Using wi-fi based technology provided by Perth vendor Satalyst, the South Australian Tourism Commission (SATC) was mapping where you entered, where you exited, where you dwelled, and how you got from spot to spot across the event site.
The SATC previously trialled the technology at the Adelaide Fashion Festival, and Satalyst says it has plans to put it to work at the Clipsal 500 in March and the Tasting Australia Festival in April.
It has sold the SA government agency a fleet of devices that “listens” for wi-fi MAC addresses emitted by the mobile phones of everyone within a designated range at a festival, sporting event, or other gathering.
The company’s managing director Todd Elliott said at any one time it will probably be able to ping an address from about a third of all the people in a crowd - depending on who has their phone turned on, or who has wi-fi enabled - which it can multiply to give an indication of the sort of numbers in attendance.

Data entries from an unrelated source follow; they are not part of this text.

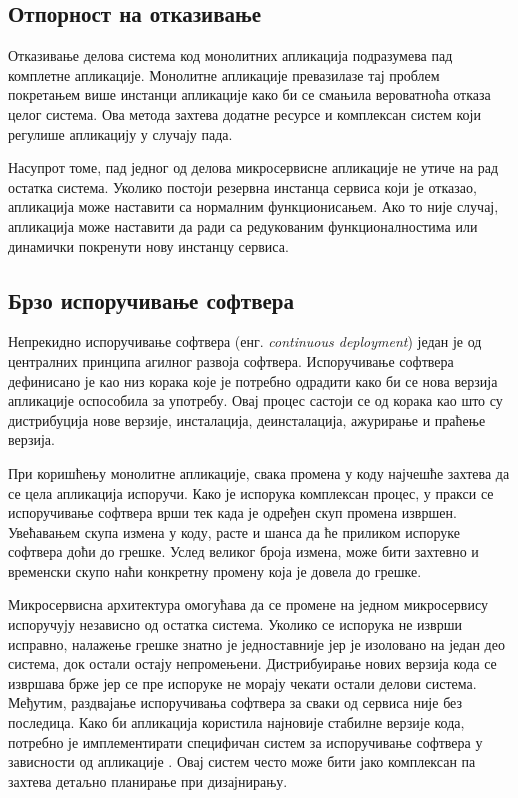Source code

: \documentclass[12pt,oneside]{memoir}
\begin{document}
\subsection{Отпорност на отказивање}

Отказивање делова система код монолитних апликација подразумева пад комплетне апликације. Монолитне апликације превазилазе тај проблем покретањем више инстанци апликације како би се смањила вероватноћа отказа целог система. Ова метода захтева додатне ресурсе и комплексан систем који регулише апликацију у случају пада.

Насупрот томе, пад једног од делова микросервисне апликације не утиче на рад остатка система. Уколико постоји резервна инстанца сервиса који је отказао, апликација може наставити са нормалним функционисањем. Ако то није случај, апликација може наставити да ради са редукованим функционалностима или динамички покренути нову инстанцу сервиса.


\subsection{Брзо испоручивање софтвера}

Непрекидно испоручивање софтвера (енг. \textit{continuous deployment}) један је од централних принципа агилног развоја софтвера. Испоручивање софтвера дефинисано је као низ корака које је потребно одрадити како би се нова верзија апликације оспособила за употребу. Овај процес састоји се од корака као што су дистрибуција нове верзије, инсталација, деинсталација, ажурирање и праћење верзија.

При коришћењу монолитне апликације, свака промена у коду најчешће захтева да се цела апликација испоручи. Како је испорука комплексан процес, у пракси се испоручивање софтвера врши тек када је одређен скуп промена извршен. Увећавањем скупа измена у коду, расте и шанса да ће приликом испоруке софтвера доћи до грешке. Услед великог броја измена, може бити захтевно и временски скупо наћи конкретну промену која је довела до грешке.

Микросервисна архитектура омогућава да се промене на једном микросервису испоручују независно од остатка система. Уколико се испорука не изврши исправно, налажење грешке знатно је једноставније јер је изоловано на један део система, док остали остају непромењени. Дистрибуирање нових верзија кода се извршава брже јер се пре испоруке не морају чекати остали делови система. Међутим, раздвајање испоручивања софтвера за сваки од сервиса није без последица. Како би апликација користила најновије стабилне верзије кода, потребно је имплементирати специфичан систем за испоручивање софтвера у зависности од апликације \cite{microservicesBook}. Овај систем често може бити јако комплексан па захтева детаљно планирање при дизајнирању.
\end{document}

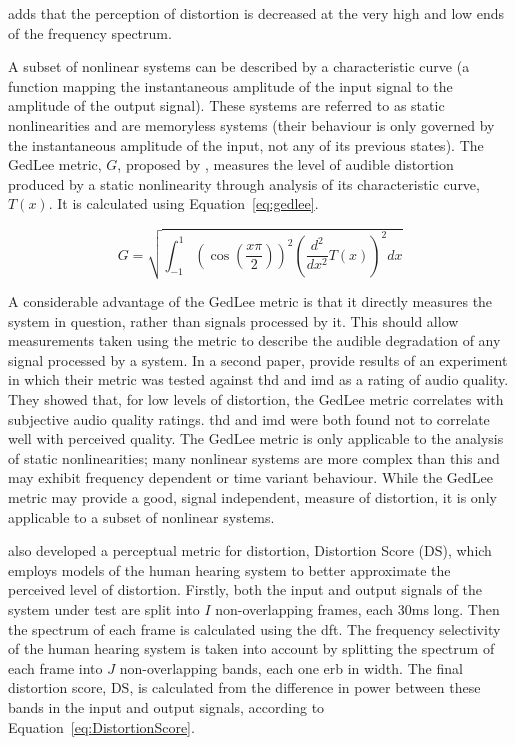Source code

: 			\citet{voishvillo2006assessment} adds that the perception of distortion is decreased at the very
			high and low ends of the frequency spectrum.

			A subset of nonlinear systems can be described by a characteristic curve (a function mapping the
			instantaneous amplitude of the input signal to the amplitude of the output signal). These systems
			are referred to as static nonlinearities and are memoryless systems (their behaviour is only
			governed by the instantaneous amplitude of the input, not any of its previous states). The GedLee
			metric, $G$, proposed by \citet{geddes2003auditory}, measures the level of audible distortion
			produced by a static nonlinearity through analysis of its characteristic curve, $T(x)$. It is
			calculated using Equation~\ref{eq:gedlee}.

			\begin{equation}
				G = \sqrt{\int_{-1}^{1} \left( \cos \left( \frac{x\pi}{2} \right) \right)^{2}
					      \left( \frac{d^{2}}{dx^{2}} T(x) \right)^{2} dx}
				\label{eq:gedlee}
			\end{equation}

			A considerable advantage of the GedLee metric is that it directly measures the system in question,
			rather than signals processed by it. This should allow measurements taken using the metric to
			describe the audible degradation of any signal processed by a system. In a second paper,
			\citet{lee2003auditory} provide results of an experiment in which their metric was tested against
			\acrshort{thd} and \acrshort{imd} as a rating of audio quality. They showed that, for low levels of
			distortion, the GedLee metric correlates with subjective audio quality ratings. \acrshort{thd} and
			\acrshort{imd} were both found not to correlate well with perceived quality. The GedLee metric is
			only applicable to the analysis of static nonlinearities; many nonlinear systems are more complex
			than this and may exhibit frequency dependent or time variant behaviour. While the GedLee metric
			may provide a good, signal independent, measure of distortion, it is only applicable to a subset of
			nonlinear systems.

			\citet{tan2003the} also developed a perceptual metric for distortion, Distortion Score
			($\mathrm{DS}$), which employs models of the human hearing system to better approximate the
			perceived level of distortion. Firstly, both the input and output signals of the system under test
			are split into $I$ non-overlapping frames, each 30ms long. Then the spectrum of each frame is
			calculated using the \acrshort{dft}. The frequency selectivity of the human hearing system is taken
			into account by splitting the spectrum of each frame into $J$ non-overlapping bands, each one
			\acrshort{erb} in width. The final distortion score, $\mathrm{DS}$, is calculated from the
			difference in power between these bands in the input and output signals, according to
			Equation~\ref{eq:DistortionScore}.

More importantly, however, he said it can be used to pick out what sort of attractions lure people within a fixed setting. For example, at the Tour Down Under, it can track how many people will visit the tour village and the finish line on the same day, and how many will space it out over different days.
Unlike the kinds of tracking used by department stores and other retailers with free wi-fi offers and bluetooth beacons, the Satalyst tracker is a “passive solution”.

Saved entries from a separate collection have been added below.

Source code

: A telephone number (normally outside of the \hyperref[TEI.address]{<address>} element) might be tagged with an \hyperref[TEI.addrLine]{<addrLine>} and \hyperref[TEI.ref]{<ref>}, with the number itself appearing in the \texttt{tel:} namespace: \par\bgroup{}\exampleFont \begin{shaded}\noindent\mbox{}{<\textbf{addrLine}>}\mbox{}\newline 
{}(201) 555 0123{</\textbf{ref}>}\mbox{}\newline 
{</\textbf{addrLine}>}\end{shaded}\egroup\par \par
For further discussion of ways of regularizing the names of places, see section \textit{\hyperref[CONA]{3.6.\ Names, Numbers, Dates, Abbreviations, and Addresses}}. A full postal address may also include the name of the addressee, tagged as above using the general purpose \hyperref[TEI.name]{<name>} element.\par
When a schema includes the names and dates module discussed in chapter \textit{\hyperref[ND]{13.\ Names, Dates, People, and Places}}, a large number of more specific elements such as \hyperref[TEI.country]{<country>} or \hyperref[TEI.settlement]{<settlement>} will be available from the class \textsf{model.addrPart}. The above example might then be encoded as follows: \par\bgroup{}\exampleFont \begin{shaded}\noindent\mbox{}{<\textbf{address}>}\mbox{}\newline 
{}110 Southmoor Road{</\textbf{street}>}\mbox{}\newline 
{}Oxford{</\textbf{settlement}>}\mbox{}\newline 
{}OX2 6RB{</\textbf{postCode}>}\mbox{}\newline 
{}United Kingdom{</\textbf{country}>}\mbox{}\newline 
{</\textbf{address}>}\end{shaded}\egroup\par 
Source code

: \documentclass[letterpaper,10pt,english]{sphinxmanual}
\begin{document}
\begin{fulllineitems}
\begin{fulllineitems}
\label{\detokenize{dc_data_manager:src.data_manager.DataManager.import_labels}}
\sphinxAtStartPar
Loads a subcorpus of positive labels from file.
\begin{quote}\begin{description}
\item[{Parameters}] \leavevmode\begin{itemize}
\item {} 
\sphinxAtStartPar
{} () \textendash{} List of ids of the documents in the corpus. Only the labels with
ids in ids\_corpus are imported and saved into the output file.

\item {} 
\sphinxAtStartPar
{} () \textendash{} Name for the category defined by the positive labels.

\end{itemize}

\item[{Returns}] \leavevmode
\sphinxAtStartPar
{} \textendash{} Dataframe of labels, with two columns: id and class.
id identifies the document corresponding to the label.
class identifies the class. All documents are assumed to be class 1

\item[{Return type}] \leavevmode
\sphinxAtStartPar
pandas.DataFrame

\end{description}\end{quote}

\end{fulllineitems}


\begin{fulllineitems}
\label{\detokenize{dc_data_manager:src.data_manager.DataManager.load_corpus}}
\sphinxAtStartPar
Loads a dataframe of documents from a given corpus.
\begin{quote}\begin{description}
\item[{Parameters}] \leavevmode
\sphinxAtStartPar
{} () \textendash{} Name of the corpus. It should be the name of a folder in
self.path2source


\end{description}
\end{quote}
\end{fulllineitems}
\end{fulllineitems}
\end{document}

“You don’t have to sign on to a free wi-fi network at all,” Elliott said.
“And you don’t have to have an app open.”
He insisted, however, that no personally identifiable information is collected in the process. The only way the MAC address could be linked to the device owner is if they decide to opt in with the SATC, or if somene got hold of a record of ownership linking your name to your phone.
Satalyst stores all the data on its customer’s behalf as part of its cloud-based offering, and the customer retains ownership: the company says it will never sell the information onto third parties.
However, Elliott said there is definitely the potential for organisations like SATC to start comparing the MAC addresses collected at different events.
“You can see that a person who attended the Adelaide Fashion Festival also went to Tasting Australia - but maybe not the Clipsal 500," he said.
“Then there is always the option for SATC to collect some more information with the customer’s consent to make that a bit more identifiable, and start pushing other events to their phones."